Tuesday, February 14, 2012

Oh, crap.

Oh, the crap that is in my head. I have been writing in a journal, sort of a morning pages style of thing, although I do it at any time of day the mood strikes. I find that it helps immensely to calm the tornado of "I want to do this" and "I have to do that" clutter that fills my brain at any given moment. Writing about it made me realize that I already know what I want and/or need to do and I don't have to keep a to-do list in my head. The constant sort of 'list making' in my head makes me tired before I even start, so by writing in a journal about the chatter (NOT writing another to-do list) is like fine-tuning a signal and getting rid of the static. It makes getting through the day easier because I can do one thing at a time and move from one thing to another much more easily, with more effortless energy and with much less resistance.

Another thing I am going to try for this week is to not watch TV. I have a TV on my desk @ work and I turn it on as soon as I come in each morning. There's nothing really that I want or like to watch on daytime TV so I end up watching reruns of shows I've already seen. Plus, I believe that having a TV on all day sets up having a TV on all night. I didn't even own a TV for ten years, now I flip it on as soon as I walk in the door. And it has become clearer and clearer to me that at the end of a show, I often think "Why did I watch that? It was pretty boring." And yet, I keep watching. And the programs I watch! Jay-zus! True crime and blood n guts. And shows like Criminal Minds and L&O: SVU, holy socks! The subjects that they use for entertainment on these shows are appalling. I stopped watching SVU years ago because I thought it was heinous that they used sexual assault for entertainment. I never watched Criminal Minds until recently and wow, it's gruesome. It's too bad that the crimes they show are so vile, because I do like the characters. For the most part.

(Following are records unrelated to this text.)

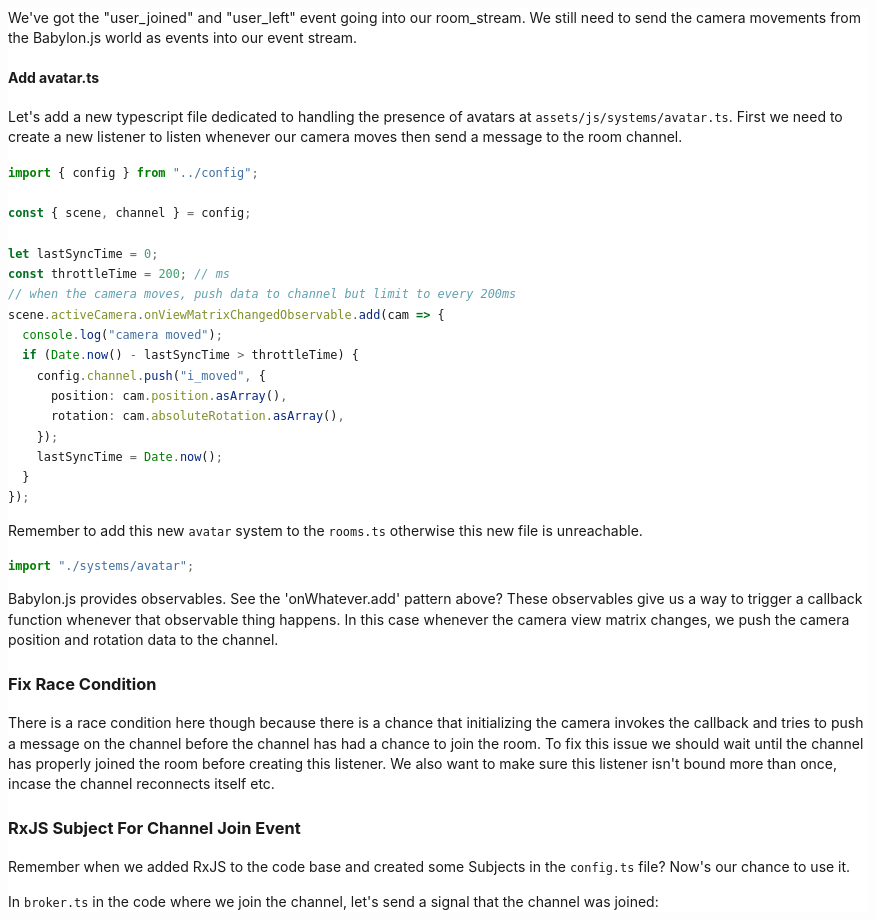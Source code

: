 We've got the "user_joined" and "user_left" event going into our room_stream.  We still need to send the camera movements from the Babylon.js world as events into our event stream.

#### Add avatar.ts

Let's add a new typescript file dedicated to handling the presence of avatars at `assets/js/systems/avatar.ts`.  First we need to create a new listener to listen whenever our camera moves then send a message to the room channel.

```typescript
import { config } from "../config";

const { scene, channel } = config;

let lastSyncTime = 0;
const throttleTime = 200; // ms
// when the camera moves, push data to channel but limit to every 200ms
scene.activeCamera.onViewMatrixChangedObservable.add(cam => {
  console.log("camera moved");
  if (Date.now() - lastSyncTime > throttleTime) {
    config.channel.push("i_moved", {
      position: cam.position.asArray(),
      rotation: cam.absoluteRotation.asArray(),
    });
    lastSyncTime = Date.now();
  }
});
```

Remember to add this new `avatar` system to the `rooms.ts` otherwise this new file is unreachable.

```typescript
import "./systems/avatar";
```


Babylon.js provides observables. See the 'onWhatever.add' pattern above?  These observables give us a way to trigger a callback function whenever that observable thing happens.  In this case whenever the camera view matrix changes, we push the camera position and rotation data to the channel.  

### Fix Race Condition

There is a race condition here though because there is a chance that initializing the camera invokes the callback and tries to push a message on the channel before the channel has had a chance to join the room.  To fix this issue we should wait until the channel has properly joined the room before creating this listener.  We also want to make sure this listener isn't bound more than once, incase the channel reconnects itself etc.

### RxJS Subject For Channel Join Event

Remember when we added RxJS to the code base and created some Subjects in the `config.ts` file?  Now's our chance to use it.

In `broker.ts` in the code where we join the channel, let's send a signal that the channel was joined:
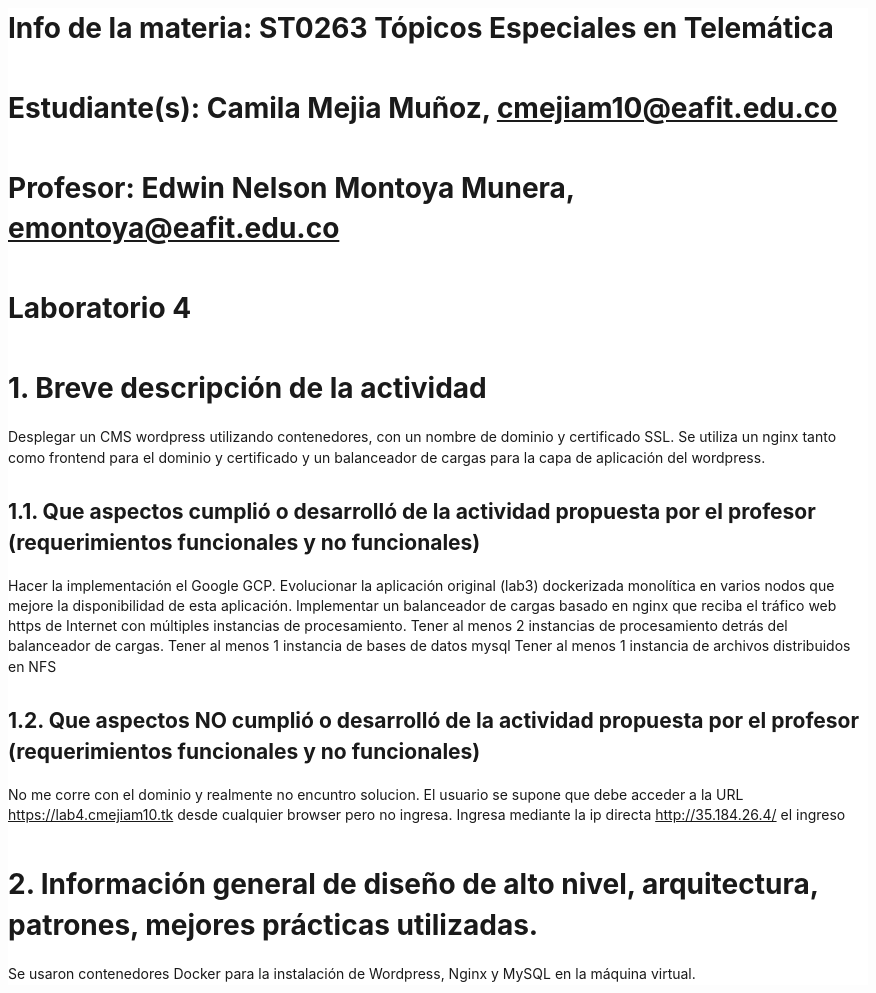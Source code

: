 # Info de la materia: ST0263 Tópicos Especiales en Telemática
#
# Estudiante(s): Camila Mejia Muñoz, cmejiam10@eafit.edu.co

# Profesor: Edwin Nelson Montoya Munera, emontoya@eafit.edu.co
#
# Laboratorio 4
#
# 1. Breve descripción de la actividad
Desplegar un CMS wordpress utilizando contenedores, con un nombre de dominio y certificado SSL. Se utiliza un nginx tanto como frontend para el dominio y certificado y un balanceador de cargas para la capa de aplicación del wordpress. 

## 1.1. Que aspectos cumplió o desarrolló de la actividad propuesta por el profesor (requerimientos funcionales y no funcionales)

Hacer la implementación el Google GCP.
Evolucionar la aplicación original (lab3) dockerizada monolítica en varios nodos que mejore la disponibilidad de esta aplicación.
Implementar un balanceador de cargas basado en nginx que reciba el tráfico web https de Internet con múltiples instancias de procesamiento.
Tener al menos 2 instancias de procesamiento detrás del balanceador de cargas.
Tener al menos 1 instancia de bases de datos mysql
Tener al menos 1 instancia de archivos distribuidos en NFS



## 1.2. Que aspectos NO cumplió o desarrolló de la actividad propuesta por el profesor (requerimientos funcionales y no funcionales)
No me corre con el dominio y realmente no encuntro solucion.
El usuario se supone que debe acceder a la URL https://lab4.cmejiam10.tk desde cualquier browser pero no ingresa.
Ingresa mediante la ip directa http://35.184.26.4/
el ingreso

# 2. Información general de diseño de alto nivel, arquitectura, patrones, mejores prácticas utilizadas.
Se usaron contenedores Docker para la instalación de Wordpress, Nginx y MySQL en la máquina virtual.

Anyway, part of the reason I'm trying this is that I've been in a funky space since coming back from Paris and I hunt out the really dark stuff on TV to watch. Dianne Sylvan in writing about Vampire Diaries on her blog referred to "the sheer volume of WTFery in this show" which made me laugh and also was the perfect phrase for what's been going on in my head. The sheer volume of WTFery is making me...bored now. So a little experiment is needed. It's already bearing fruit. I've been thinking about a blog post for several days but haven't done anything about it. Today, no TV, new post.